I have so, so much more to say than that, but I also feel like if I open my mouth to
o much, I’m just going to start vibrating and not stop until I’ve leveled the building. Like that video of the bridge that collapsed? It started shaking and then it didn’t stop, just got worse until it fell apart. That would be me. In bridge form. But no one would ever hire me to be a bridge because I’m unreliable. I do try to be reliable for Dempsey, though, and I should call her.

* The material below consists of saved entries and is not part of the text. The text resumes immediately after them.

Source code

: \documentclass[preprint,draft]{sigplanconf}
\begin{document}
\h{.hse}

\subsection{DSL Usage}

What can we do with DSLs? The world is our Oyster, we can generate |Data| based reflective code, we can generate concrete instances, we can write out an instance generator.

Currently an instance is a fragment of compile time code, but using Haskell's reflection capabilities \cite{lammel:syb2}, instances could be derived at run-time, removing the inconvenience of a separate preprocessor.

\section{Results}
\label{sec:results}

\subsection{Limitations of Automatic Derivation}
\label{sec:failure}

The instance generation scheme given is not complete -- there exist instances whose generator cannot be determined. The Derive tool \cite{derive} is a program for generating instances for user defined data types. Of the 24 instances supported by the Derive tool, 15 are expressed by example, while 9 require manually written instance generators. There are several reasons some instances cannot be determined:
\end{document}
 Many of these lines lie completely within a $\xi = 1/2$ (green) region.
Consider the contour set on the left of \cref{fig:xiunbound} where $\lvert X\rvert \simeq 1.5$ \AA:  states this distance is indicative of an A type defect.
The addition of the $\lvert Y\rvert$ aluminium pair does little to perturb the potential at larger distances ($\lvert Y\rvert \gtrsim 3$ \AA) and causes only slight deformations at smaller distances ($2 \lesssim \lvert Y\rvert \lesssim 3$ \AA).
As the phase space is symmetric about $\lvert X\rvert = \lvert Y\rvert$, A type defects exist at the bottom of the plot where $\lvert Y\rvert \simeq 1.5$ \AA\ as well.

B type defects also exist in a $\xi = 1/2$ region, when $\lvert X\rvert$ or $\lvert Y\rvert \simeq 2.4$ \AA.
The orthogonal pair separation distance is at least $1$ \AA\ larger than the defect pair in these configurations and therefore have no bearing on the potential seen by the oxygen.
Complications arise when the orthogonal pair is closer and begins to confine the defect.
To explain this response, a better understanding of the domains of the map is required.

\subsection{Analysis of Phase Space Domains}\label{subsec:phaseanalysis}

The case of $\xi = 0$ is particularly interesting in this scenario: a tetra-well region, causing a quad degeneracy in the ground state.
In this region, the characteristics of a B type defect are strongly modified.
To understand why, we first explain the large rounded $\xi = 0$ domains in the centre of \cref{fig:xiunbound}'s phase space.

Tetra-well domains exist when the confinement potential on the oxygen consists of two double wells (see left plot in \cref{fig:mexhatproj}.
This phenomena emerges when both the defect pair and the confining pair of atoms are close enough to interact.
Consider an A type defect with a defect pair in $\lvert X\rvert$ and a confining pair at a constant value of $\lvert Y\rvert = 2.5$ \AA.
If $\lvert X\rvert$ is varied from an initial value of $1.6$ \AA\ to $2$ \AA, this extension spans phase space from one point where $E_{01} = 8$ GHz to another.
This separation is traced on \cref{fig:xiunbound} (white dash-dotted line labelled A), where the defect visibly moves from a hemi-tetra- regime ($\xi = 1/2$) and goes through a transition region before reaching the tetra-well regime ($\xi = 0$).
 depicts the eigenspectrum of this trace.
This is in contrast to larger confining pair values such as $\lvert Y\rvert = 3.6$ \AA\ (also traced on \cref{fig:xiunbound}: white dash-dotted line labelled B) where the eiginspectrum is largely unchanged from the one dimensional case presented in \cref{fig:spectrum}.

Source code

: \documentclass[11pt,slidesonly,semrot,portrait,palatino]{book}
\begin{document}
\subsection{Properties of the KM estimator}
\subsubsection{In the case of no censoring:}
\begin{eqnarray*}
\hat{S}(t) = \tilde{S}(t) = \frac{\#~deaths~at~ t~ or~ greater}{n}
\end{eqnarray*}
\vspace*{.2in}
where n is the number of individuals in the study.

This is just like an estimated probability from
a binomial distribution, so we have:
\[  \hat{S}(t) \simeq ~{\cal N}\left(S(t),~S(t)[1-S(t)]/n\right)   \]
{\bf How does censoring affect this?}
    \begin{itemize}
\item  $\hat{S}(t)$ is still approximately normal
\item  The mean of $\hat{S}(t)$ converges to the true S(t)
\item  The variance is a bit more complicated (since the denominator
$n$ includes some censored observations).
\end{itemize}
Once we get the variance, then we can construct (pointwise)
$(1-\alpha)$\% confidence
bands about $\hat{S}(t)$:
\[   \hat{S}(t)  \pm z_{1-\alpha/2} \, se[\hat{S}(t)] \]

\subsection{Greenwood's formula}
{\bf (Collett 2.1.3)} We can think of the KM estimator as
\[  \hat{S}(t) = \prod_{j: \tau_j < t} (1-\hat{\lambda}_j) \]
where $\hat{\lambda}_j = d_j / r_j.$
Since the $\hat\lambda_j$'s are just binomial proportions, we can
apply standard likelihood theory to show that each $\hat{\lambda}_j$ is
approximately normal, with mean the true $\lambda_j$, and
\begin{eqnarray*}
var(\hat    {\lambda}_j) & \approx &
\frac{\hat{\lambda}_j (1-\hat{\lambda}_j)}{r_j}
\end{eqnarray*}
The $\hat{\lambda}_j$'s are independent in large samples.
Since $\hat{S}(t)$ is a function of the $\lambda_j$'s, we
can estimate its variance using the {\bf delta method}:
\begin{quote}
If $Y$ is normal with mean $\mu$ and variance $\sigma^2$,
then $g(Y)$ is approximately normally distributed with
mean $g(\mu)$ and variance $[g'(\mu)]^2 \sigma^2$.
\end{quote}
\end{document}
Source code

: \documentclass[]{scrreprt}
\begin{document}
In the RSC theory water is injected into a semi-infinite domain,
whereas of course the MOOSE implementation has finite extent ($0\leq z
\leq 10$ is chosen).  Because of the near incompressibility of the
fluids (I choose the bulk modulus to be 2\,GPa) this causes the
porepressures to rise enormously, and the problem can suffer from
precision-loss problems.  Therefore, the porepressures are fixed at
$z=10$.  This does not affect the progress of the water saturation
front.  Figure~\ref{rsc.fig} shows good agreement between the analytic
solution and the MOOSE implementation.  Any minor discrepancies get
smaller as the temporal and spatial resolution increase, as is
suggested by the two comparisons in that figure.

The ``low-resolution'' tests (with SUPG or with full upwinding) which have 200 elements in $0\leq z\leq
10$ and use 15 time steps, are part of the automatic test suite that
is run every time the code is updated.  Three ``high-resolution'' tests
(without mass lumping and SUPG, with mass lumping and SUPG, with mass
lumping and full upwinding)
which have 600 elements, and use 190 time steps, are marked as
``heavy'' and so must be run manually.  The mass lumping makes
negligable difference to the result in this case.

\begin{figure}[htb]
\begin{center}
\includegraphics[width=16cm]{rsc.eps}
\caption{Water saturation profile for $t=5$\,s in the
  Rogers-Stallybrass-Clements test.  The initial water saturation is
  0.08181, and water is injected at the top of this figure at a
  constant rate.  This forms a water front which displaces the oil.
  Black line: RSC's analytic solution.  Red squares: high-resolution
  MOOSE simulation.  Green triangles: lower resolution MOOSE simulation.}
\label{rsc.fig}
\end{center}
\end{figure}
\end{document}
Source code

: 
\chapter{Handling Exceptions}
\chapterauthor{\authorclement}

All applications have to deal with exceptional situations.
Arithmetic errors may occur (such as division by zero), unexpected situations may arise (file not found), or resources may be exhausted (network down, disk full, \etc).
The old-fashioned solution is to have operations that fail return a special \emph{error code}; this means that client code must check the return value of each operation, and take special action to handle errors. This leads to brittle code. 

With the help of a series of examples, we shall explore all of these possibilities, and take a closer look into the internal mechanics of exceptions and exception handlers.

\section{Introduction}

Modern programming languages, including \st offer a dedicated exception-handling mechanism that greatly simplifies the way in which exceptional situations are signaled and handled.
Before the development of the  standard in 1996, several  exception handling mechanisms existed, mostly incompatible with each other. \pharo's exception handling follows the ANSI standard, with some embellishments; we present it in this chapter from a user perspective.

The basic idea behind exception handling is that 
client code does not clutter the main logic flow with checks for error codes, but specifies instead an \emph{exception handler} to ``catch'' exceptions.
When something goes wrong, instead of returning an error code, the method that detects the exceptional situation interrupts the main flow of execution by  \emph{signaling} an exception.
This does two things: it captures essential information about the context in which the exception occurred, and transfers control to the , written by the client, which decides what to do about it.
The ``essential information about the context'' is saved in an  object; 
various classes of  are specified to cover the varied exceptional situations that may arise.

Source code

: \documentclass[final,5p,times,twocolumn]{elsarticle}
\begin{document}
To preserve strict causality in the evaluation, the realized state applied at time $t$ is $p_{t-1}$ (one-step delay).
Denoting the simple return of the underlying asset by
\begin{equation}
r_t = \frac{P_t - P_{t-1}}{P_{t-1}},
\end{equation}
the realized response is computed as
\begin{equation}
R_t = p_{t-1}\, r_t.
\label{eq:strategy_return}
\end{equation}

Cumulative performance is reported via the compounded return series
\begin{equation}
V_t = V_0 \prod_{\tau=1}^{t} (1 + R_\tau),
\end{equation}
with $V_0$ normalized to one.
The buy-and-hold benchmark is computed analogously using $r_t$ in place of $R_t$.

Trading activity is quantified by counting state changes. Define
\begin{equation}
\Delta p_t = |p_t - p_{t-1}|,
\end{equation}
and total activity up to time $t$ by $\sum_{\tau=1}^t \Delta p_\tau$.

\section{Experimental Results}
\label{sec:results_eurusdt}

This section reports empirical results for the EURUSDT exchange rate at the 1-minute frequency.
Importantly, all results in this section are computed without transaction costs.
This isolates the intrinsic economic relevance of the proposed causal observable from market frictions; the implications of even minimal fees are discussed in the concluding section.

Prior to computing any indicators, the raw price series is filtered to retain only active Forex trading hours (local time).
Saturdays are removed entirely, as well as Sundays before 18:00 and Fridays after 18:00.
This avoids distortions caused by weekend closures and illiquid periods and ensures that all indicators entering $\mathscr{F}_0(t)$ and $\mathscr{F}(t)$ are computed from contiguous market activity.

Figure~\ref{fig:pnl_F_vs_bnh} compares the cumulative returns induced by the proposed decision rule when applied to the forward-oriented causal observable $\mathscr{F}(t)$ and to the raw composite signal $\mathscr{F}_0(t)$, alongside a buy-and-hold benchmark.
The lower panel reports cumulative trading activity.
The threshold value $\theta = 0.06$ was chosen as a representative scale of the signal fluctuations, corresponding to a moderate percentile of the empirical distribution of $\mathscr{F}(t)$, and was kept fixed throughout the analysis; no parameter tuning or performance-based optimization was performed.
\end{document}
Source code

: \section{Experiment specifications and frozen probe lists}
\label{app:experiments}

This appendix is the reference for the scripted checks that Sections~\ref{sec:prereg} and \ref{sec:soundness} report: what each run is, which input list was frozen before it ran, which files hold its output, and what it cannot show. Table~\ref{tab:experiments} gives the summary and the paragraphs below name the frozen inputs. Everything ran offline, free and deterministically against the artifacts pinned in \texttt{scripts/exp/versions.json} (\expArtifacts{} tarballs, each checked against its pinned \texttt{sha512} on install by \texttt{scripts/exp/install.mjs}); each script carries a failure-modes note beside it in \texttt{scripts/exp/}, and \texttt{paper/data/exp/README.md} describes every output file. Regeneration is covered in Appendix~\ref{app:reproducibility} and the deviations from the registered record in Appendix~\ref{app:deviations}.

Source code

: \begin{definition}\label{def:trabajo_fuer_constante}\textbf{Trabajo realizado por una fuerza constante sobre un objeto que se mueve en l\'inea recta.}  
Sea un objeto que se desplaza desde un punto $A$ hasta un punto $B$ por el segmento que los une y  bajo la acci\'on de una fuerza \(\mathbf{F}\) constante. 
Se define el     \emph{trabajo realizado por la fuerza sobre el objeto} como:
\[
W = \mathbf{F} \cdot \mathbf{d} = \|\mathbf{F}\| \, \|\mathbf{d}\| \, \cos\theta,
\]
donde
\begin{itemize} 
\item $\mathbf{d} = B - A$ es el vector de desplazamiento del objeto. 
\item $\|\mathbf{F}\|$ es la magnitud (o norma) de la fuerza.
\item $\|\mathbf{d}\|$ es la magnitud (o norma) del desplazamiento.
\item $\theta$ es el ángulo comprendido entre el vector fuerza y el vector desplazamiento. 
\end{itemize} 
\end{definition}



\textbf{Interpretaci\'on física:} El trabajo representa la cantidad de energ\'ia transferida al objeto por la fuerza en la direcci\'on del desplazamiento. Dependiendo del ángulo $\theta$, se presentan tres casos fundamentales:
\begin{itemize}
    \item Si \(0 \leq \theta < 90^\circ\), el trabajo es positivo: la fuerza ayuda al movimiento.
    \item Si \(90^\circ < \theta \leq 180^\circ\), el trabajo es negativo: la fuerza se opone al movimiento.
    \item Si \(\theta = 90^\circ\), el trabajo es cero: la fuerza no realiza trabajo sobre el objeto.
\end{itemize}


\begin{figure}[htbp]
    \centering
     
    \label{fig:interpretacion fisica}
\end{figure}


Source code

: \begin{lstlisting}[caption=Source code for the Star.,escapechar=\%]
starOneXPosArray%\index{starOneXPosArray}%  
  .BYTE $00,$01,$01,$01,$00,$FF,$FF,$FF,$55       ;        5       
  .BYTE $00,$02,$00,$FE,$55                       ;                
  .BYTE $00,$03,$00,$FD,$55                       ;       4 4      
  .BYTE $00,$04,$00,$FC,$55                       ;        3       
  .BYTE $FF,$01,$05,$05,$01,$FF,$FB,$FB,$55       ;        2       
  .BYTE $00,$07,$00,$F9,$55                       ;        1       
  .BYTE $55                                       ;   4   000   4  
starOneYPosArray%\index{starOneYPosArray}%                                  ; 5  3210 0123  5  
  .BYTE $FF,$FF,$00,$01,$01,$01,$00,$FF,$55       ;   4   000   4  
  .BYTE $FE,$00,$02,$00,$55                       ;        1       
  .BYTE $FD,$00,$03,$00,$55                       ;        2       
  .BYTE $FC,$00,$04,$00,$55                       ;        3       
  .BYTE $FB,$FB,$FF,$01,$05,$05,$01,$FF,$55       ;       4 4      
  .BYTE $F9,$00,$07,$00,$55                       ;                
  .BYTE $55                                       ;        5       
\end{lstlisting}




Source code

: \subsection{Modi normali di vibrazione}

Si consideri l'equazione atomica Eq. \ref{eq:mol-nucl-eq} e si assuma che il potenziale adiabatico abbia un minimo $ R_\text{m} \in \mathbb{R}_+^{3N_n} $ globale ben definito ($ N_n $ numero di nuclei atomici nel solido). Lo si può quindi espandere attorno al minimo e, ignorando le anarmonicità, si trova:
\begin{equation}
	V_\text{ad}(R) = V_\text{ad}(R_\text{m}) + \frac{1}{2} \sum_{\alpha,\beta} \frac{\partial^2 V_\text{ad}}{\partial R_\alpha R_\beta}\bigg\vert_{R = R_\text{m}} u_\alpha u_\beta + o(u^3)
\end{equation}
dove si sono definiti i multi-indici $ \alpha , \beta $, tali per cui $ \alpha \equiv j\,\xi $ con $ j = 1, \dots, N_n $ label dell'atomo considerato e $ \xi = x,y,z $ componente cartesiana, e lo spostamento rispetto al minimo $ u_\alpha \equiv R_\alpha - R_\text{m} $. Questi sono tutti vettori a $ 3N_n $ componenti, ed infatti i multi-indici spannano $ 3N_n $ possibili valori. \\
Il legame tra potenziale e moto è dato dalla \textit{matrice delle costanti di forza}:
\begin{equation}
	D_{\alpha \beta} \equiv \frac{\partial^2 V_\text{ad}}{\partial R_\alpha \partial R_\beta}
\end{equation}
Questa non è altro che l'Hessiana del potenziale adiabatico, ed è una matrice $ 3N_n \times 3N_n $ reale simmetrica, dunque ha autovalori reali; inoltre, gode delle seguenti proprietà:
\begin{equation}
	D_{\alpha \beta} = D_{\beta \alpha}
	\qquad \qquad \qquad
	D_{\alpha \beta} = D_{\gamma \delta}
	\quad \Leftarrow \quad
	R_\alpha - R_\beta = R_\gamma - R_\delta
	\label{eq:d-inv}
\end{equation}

It’s been a few days since I asked her to be my girlfriend, and we’ve both been real busy and I haven’t gotten to talk to her as much as I’d like. Also I haven’t gotten to see her since the concert—we’ve just been on the phone, which is kinda weird because I’d been taking her everywhere with me and she’d seemed to enjoy it. Maybe she’s stressed out about work? Or something else? I know she gets extra-twitchy when she’s worried about stuff, and then her anxiety acts up and it’s a whole ball of ugly. I don’t want to poke at her, though, and make it worse so I’ll try to leave it alone. I’ll be back in LA soon anyway, and I can be with her for real and that’ll make everything better.
“Nick?”
Right. Still in a tiny metal box with Stan who thinks after spending hours in a single glass and chrome room with a bunch of suits that I should be perfectly functional. What the fuck am I, a magician? Nah, man, I’m just a dog on a unicycle.
“Yeah?”
“Are you not pleased with how things went?”
“I am.”
Probably. Stan’s a shark, and he fucking loves tearing people to shreds to get what he wants so I’m sure he got me every penny possible out of this deal. Whatever, I’m sure it’s fine. I’ll look at it all again when I have two brain cells to rub together. Maybe have Demps look at it, too. Not because I want to take advantage of her being good at her job and knowing shit, but because she likes this stuff. Makes her feel good to know she’s looking out for the people she cares about in a financial way, even if it’s just to review stuff and give it her stamp of approval. I should get her one of those. And like a rainbow ink pad. Or maybe glitter. I’ll have Fi help me pick one out.